The Yerevan State Marionette Theater (Երևանի Մարիոնետների պետական թատրոն) was founded in 1987. It was the third one in the territory of the former USSR (after similar theaters of Leningrad, now St Petersburg and Tbilisi) and the first one, which staged performances both for adults and for children.

The first performance was "The three piglets". After the first success there were difficulties both in the artistic and financial life of the theater.

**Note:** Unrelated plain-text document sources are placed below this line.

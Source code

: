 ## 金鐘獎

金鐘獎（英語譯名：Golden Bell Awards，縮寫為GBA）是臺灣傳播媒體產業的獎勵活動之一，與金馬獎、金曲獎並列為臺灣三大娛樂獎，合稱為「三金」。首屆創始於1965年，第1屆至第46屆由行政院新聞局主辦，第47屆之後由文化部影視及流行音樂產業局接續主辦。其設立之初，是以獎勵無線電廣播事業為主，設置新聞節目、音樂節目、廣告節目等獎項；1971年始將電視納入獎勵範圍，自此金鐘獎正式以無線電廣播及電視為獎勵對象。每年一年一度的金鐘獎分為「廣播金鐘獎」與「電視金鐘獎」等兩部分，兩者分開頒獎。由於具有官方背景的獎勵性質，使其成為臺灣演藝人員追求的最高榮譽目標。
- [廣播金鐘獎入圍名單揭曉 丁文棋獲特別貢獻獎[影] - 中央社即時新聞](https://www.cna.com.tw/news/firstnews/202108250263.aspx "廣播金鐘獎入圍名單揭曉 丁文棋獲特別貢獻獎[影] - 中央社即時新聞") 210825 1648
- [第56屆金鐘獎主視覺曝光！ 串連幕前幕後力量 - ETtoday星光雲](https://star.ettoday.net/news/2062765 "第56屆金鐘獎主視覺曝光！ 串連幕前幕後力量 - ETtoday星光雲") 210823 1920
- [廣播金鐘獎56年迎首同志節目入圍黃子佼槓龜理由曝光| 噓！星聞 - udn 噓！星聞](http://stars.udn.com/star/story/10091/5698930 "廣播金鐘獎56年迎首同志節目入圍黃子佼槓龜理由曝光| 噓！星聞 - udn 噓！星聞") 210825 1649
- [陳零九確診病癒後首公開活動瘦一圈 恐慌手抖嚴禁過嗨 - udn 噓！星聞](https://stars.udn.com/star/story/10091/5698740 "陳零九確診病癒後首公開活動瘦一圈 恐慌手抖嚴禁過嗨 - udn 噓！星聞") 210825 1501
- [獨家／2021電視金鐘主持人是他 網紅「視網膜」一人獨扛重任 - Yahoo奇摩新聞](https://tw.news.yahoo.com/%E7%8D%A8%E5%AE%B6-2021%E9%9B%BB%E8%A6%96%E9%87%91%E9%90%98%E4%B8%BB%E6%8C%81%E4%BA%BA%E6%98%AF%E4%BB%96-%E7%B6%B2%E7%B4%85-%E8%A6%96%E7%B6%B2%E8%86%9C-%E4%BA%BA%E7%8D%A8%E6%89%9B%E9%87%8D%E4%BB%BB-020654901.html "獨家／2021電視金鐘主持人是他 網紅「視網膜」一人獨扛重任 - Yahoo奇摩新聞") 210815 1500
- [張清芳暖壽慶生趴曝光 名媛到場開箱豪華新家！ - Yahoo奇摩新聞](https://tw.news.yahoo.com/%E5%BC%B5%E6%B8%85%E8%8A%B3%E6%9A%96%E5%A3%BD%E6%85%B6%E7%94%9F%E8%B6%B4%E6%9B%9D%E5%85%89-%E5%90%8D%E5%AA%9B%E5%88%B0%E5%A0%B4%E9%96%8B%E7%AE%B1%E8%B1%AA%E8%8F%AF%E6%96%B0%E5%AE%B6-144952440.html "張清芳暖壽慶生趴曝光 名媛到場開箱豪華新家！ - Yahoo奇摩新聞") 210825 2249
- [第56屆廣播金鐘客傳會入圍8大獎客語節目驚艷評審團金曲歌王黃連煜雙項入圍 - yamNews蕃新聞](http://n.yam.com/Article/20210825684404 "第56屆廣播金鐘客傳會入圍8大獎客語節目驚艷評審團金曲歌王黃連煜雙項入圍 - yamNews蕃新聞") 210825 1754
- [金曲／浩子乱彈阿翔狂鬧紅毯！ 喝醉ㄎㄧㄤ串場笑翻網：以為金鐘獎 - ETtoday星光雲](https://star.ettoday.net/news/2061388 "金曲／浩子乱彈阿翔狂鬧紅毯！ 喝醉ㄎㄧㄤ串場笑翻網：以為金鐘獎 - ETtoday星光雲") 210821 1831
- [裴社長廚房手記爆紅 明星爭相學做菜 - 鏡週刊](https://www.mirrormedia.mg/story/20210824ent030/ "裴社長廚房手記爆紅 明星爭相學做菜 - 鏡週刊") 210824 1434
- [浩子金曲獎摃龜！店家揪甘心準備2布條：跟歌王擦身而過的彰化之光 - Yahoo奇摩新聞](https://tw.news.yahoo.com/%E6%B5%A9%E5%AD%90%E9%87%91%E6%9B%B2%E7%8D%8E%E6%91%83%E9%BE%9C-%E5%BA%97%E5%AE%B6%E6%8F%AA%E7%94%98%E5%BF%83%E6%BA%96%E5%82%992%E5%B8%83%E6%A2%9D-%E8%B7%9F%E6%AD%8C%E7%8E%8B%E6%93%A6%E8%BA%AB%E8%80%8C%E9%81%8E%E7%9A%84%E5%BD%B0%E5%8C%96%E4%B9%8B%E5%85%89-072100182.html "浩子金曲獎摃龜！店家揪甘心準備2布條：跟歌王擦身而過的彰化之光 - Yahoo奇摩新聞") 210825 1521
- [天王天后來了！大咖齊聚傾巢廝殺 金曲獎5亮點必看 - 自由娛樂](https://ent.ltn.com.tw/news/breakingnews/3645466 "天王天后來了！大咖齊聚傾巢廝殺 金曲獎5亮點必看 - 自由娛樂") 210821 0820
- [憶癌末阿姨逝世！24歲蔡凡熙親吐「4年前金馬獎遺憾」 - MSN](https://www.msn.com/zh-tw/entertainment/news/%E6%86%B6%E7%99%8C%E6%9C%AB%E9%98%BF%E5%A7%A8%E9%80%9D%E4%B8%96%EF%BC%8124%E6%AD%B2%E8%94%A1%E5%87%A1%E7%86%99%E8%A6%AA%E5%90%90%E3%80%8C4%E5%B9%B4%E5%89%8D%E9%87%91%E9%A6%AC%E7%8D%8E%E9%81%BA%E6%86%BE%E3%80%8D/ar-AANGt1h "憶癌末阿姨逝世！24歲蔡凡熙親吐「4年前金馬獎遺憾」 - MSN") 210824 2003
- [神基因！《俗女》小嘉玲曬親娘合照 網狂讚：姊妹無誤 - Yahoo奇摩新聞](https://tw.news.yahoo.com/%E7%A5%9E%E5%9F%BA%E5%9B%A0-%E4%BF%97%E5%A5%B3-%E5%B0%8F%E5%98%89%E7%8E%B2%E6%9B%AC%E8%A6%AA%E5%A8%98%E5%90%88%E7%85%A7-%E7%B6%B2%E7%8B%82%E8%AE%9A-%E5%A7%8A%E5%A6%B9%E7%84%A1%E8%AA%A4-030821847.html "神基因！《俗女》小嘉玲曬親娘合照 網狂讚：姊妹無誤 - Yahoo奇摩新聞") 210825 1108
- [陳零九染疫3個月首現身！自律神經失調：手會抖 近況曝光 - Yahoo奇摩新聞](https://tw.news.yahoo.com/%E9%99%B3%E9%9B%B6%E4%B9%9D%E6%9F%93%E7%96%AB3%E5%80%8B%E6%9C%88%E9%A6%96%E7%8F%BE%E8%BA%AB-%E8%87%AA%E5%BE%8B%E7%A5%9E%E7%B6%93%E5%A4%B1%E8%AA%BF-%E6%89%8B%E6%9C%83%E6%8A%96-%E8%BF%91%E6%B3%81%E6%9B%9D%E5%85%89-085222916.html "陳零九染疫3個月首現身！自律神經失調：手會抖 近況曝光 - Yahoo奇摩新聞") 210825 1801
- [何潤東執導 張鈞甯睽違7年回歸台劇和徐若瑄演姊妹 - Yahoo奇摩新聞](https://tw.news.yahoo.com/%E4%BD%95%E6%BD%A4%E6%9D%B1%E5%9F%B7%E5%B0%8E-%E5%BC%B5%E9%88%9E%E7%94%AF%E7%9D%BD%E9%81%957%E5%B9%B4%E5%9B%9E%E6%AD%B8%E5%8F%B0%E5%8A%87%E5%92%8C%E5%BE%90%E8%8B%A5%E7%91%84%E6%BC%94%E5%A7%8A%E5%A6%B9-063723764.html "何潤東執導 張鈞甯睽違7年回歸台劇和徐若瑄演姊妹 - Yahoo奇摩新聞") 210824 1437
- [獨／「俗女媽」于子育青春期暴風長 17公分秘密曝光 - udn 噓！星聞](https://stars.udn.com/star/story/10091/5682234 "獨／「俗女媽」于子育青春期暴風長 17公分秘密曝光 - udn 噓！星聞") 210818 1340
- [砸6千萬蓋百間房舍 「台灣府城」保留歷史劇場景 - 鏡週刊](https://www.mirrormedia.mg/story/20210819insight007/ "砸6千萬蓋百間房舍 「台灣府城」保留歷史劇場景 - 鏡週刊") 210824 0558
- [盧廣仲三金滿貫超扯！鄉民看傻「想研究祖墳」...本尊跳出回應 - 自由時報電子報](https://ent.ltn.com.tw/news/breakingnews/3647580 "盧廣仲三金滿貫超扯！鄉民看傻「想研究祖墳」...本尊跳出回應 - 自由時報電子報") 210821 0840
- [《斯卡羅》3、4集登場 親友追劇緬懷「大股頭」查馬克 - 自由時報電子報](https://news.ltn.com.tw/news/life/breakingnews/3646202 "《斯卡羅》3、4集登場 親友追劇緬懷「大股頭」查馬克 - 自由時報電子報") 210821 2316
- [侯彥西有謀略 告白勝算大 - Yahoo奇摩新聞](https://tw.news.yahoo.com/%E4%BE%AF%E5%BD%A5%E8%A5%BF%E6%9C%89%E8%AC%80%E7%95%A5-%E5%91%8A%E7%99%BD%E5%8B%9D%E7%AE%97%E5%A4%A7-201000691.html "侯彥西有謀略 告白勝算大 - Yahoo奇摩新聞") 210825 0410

Between 1996 and 2000 the theatre was closed. This art center had a new ascent in December 2000, when the Theater was reopened and Armen Elbakyan became the director.
The flow of new creative forces took place, the repertoire was enriched with new and successful performances:

Now there are 24 performances in the repertoire of the theater. There are not only puppet performances but also shows with actors and puppets acting at the same time on the stage. The topics and the puppets of the performances are created with consideration of national traditions and national coloring. The directors of the theatre stage not only national but also foreign stories. The performances are very popular in national audiences and also the foreign community of Armenia. Even tourists very often visit the theatre.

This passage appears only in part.